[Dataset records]
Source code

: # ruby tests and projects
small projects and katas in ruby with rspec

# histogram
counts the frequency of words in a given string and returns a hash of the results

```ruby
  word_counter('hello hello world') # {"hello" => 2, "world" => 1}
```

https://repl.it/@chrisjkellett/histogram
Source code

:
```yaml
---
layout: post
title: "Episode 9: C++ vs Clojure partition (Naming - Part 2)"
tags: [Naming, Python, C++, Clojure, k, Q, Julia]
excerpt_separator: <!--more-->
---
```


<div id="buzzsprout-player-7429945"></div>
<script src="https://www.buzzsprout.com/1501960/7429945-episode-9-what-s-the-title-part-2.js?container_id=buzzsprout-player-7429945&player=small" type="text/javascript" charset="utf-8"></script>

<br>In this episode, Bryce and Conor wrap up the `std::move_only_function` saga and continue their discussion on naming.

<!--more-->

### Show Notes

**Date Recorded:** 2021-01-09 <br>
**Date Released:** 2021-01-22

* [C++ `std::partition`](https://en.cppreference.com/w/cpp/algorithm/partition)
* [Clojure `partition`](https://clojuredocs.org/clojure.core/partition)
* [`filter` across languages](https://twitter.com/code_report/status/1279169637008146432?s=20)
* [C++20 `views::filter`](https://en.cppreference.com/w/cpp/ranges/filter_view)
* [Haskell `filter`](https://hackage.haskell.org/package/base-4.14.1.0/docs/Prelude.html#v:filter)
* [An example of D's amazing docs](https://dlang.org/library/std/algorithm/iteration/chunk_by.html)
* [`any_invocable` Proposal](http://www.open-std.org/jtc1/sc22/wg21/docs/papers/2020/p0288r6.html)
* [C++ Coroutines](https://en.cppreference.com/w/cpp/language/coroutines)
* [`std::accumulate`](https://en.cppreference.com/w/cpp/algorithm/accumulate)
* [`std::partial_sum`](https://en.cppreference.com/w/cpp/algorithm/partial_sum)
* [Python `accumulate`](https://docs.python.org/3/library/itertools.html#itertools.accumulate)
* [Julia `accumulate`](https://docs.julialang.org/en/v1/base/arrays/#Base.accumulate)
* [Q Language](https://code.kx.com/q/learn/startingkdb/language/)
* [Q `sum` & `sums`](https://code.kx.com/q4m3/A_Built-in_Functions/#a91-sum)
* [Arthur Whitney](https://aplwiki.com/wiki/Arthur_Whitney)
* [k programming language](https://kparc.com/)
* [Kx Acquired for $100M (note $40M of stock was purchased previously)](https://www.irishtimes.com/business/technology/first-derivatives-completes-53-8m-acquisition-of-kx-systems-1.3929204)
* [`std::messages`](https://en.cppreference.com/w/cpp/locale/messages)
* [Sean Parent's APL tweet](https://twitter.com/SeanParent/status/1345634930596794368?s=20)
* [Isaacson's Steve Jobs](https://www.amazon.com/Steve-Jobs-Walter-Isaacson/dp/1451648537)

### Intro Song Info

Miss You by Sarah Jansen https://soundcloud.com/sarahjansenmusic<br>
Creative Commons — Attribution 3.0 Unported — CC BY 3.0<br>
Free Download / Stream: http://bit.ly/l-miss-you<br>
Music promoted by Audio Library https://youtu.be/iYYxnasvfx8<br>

### REQUIRED ACTION
Whenever a line of the entries contains the string "projects", copy that line.

### TASK ANSWER
: # ruby tests and projects
small projects and katas in ruby with rspec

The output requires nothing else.